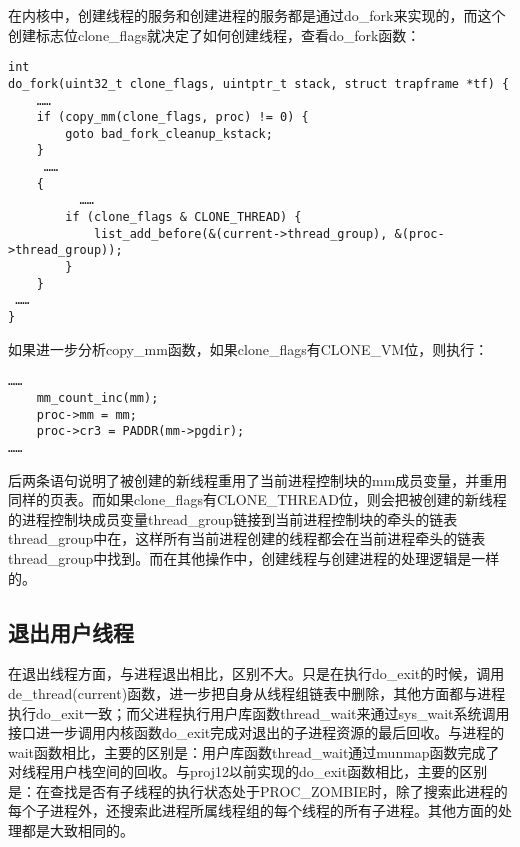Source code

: 在内核中，创建线程的服务和创建进程的服务都是通过do\_fork来实现的，而这个创建标志位clone\_flags就决定了如何创建线程，查看do\_fork函数：

\begin{lstlisting}
int
do_fork(uint32_t clone_flags, uintptr_t stack, struct trapframe *tf) {
    ……
    if (copy_mm(clone_flags, proc) != 0) {
        goto bad_fork_cleanup_kstack;
    }
     ……
    {
          ……
        if (clone_flags & CLONE_THREAD) {
            list_add_before(&(current->thread_group), &(proc->thread_group));
        }
    }
 ……
}
\end{lstlisting}

如果进一步分析copy\_mm函数，如果clone\_flags有CLONE\_VM位，则执行：

\begin{lstlisting}
……
    mm_count_inc(mm);
    proc->mm = mm;
    proc->cr3 = PADDR(mm->pgdir);
……
\end{lstlisting}

后两条语句说明了被创建的新线程重用了当前进程控制块的mm成员变量，并重用同样的页表。而如果clone\_flags有CLONE\_THREAD位，则会把被创建的新线程的进程控制块成员变量thread\_group链接到当前进程控制块的牵头的链表thread\_group中在，这样所有当前进程创建的线程都会在当前进程牵头的链表thread\_group中找到。而在其他操作中，创建线程与创建进程的处理逻辑是一样的。

\subsection{退出用户线程}\label{ux9000ux51faux7528ux6237ux7ebfux7a0b}

在退出线程方面，与进程退出相比，区别不大。只是在执行do\_exit的时候，调用de\_thread(current)函数，进一步把自身从线程组链表中删除，其他方面都与进程执行do\_exit一致；而父进程执行用户库函数thread\_wait来通过sys\_wait系统调用接口进一步调用内核函数do\_exit完成对退出的子进程资源的最后回收。与进程的wait函数相比，主要的区别是：用户库函数thread\_wait通过munmap函数完成了对线程用户栈空间的回收。与proj12以前实现的do\_exit函数相比，主要的区别是：在查找是否有子线程的执行状态处于PROC\_ZOMBIE时，除了搜索此进程的每个子进程外，还搜索此进程所属线程组的每个线程的所有子进程。其他方面的处理都是大致相同的。
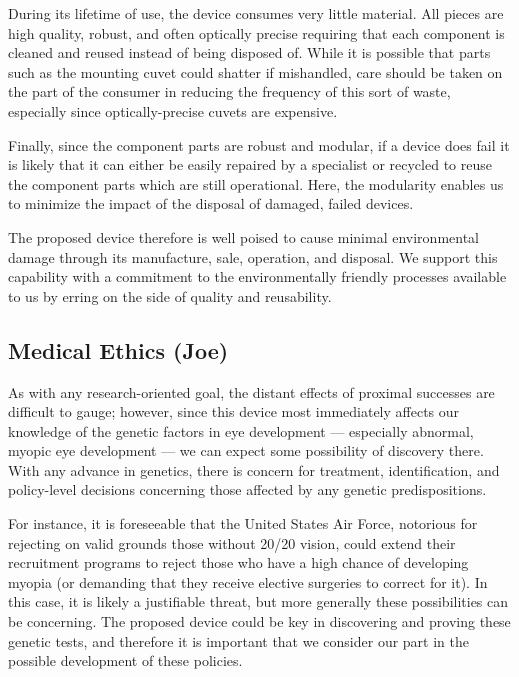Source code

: \documentclass{article}
\begin{document}
During its lifetime of use, the device consumes very little
material. All pieces are high quality, robust, and often optically
precise requiring that each component is cleaned and reused instead of
being disposed of. While it is possible that parts such as the
mounting cuvet could shatter if mishandled, care should be taken on
the part of the consumer in reducing the frequency of this sort of
waste, especially since optically-precise cuvets are expensive.

Finally, since the component parts are robust and modular, if a device
does fail it is likely that it can either be easily repaired by a
specialist or recycled to reuse the component parts which are still
operational. Here, the modularity enables us to minimize the impact of
the disposal of damaged, failed devices.

The proposed device therefore is well poised to cause minimal
environmental damage through its manufacture, sale, operation, and
disposal. We support this capability with a commitment to the
environmentally friendly processes available to us by erring on the
side of quality and reusability.


\subsection{Medical Ethics (Joe)}
\label{sec:blah-blah-blah}

As with any research-oriented goal, the distant effects of proximal
successes are difficult to gauge; however, since this device most
immediately affects our knowledge of the genetic factors in eye
development --- especially abnormal, myopic eye development --- we can
expect some possibility of discovery there. With any advance in
genetics, there is concern for treatment, identification, and
policy-level decisions concerning those affected by any genetic
predispositions.

For instance, it is foreseeable that the United States Air Force, notorious for
rejecting on valid grounds those without 20/20 vision, could extend
their recruitment programs to reject those who have a high chance of
developing myopia (or demanding that they receive elective surgeries
to correct for it). In this case, it is likely a justifiable threat,
but more generally these possibilities can be concerning. The proposed
device could be key in discovering and proving these genetic tests,
and therefore it is important that we consider our part in the
possible development of these policies.
\end{document}
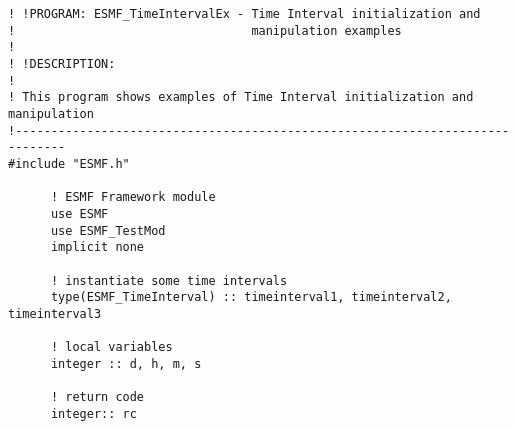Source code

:  
\setlength{\oldparskip}{\parskip}
\setlength{\parskip}{1.5ex}
\setlength{\oldparindent}{\parindent}
\setlength{\parindent}{0pt}
\setlength{\oldbaselineskip}{\baselineskip}
\setlength{\baselineskip}{11pt}
 
\def\bv{\begin{verbatim}}
\def\ev{\end{verbatim}}
\def\be{\begin{equation}}
\def\ee{\end{equation}}
\def\bea{\begin{eqnarray}}
\def\eea{\end{eqnarray}}
\def\bi{\begin{itemize}}
\def\ei{\end{itemize}}
\def\bn{\begin{enumerate}}
\def\en{\end{enumerate}}
\def\bd{\begin{description}}
\def\ed{\end{description}}
\def\({\left (}
\def\){\right )}
\def\[{\left [}
\def\]{\right ]}
\def\<{\left  \langle}
\def\>{\right \rangle}
\def\cI{{\cal I}}
\def\diag{\mathop{\rm diag}}
\def\tr{\mathop{\rm tr}}


 

 \begin{verbatim}
! !PROGRAM: ESMF_TimeIntervalEx - Time Interval initialization and 
!                                 manipulation examples
!
! !DESCRIPTION:
!
! This program shows examples of Time Interval initialization and manipulation
!-----------------------------------------------------------------------------
#include "ESMF.h"

      ! ESMF Framework module
      use ESMF
      use ESMF_TestMod
      implicit none

      ! instantiate some time intervals
      type(ESMF_TimeInterval) :: timeinterval1, timeinterval2, timeinterval3

      ! local variables
      integer :: d, h, m, s

      ! return code
      integer:: rc
 
\end{verbatim}
 
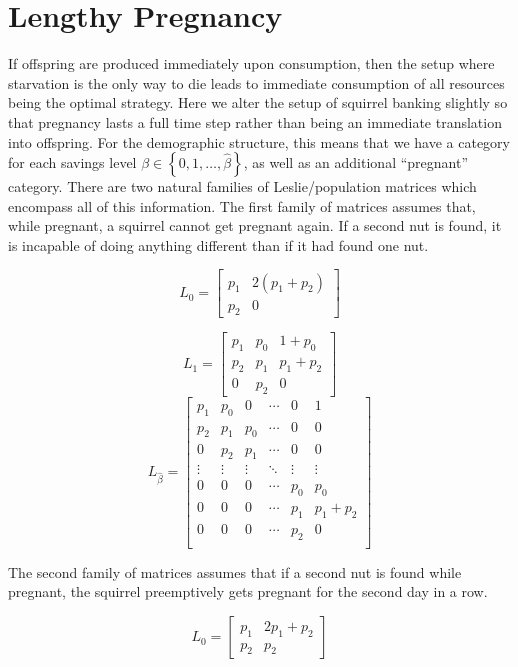 \section{Lengthy Pregnancy}
If offspring are produced immediately upon consumption, then the setup where starvation is the only way to die
leads to immediate consumption of all resources being the optimal strategy. Here we alter the setup of squirrel
banking slightly so that pregnancy lasts a full time step rather than being an immediate translation into offspring.
For the demographic structure, this means that we have a category for each savings level $\beta\in\left\{ 0
, 1, \ldots, \hat \beta\right\}$, as well as an additional ``pregnant'' category. There are two natural families
of Leslie/population matrices which encompass all of this information. The first family of matrices assumes that,
while pregnant, a squirrel cannot get pregnant again. If a second nut is found, it is incapable of doing anything
different than if it had found one nut.

$$L_0 = 
\begin{bmatrix}
    p_1 & 2(p_1 + p_2) \\
    p_2 & 0
\end{bmatrix}
$$

$$ L_1 =
\begin{bmatrix}
    p_1 & p_0 & 1 + p_0 \\
    p_2 & p_1 & p_1 + p_2 \\
    0 & p_2 & 0
\end{bmatrix}
$$
$$L_{\hat \beta} = 
\begin{bmatrix}
    p_1 & p_0 & 0 & \cdots & 0 & 1 \\
    p_2 & p_1 & p_0 & \cdots & 0 & 0 \\
    0 & p_2 & p_1 & \cdots & 0 & 0 \\
    \vdots & \vdots & \vdots & \ddots & \vdots & \vdots \\
    0 & 0 & 0 & \cdots & p_0 & p_0 \\
    0 & 0 & 0 & \cdots & p_1 & p_1 + p_2 \\
    0 & 0 & 0 & \cdots & p_2 & 0 \\
\end{bmatrix}
$$

The second family of matrices assumes that if a second nut is found while pregnant, the squirrel preemptively gets pregnant
for the second day in a row. 

$$L_0 = 
\begin{bmatrix}
    p_1 & 2p_1 + p_2 \\
    p_2 & p_2
\end{bmatrix}
$$

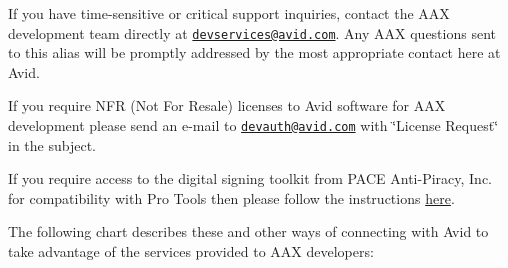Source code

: If you have time-\/sensitive or critical support inquiries, contact the A\+A\+X development team directly at \href{mailto:devservices@avid.com}{\tt devservices@avid.\+com}. Any A\+A\+X questions sent to this alias will be promptly addressed by the most appropriate contact here at Avid.

If you require N\+F\+R (Not For Resale) licenses to Avid software for A\+A\+X development please send an e-\/mail to \href{mailto:devauth@avid.com}{\tt devauth@avid.\+com} with \char`\"{}\+License Request\char`\"{} in the subject.

If you require access to the digital signing toolkit from P\+A\+C\+E Anti-\/\+Piracy, Inc. for compatibility with Pro Tools then please follow the instructions \hyperlink{a00360_subsection__digital_signature_}{here}.

The following chart describes these and other ways of connecting with Avid to take advantage of the services provided to A\+A\+X developers\+:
● ● ● ● ●
§ **What is expected**
A single number is the expected answer: how many lines of the records above contain the word "optically".

§ **Answer**
2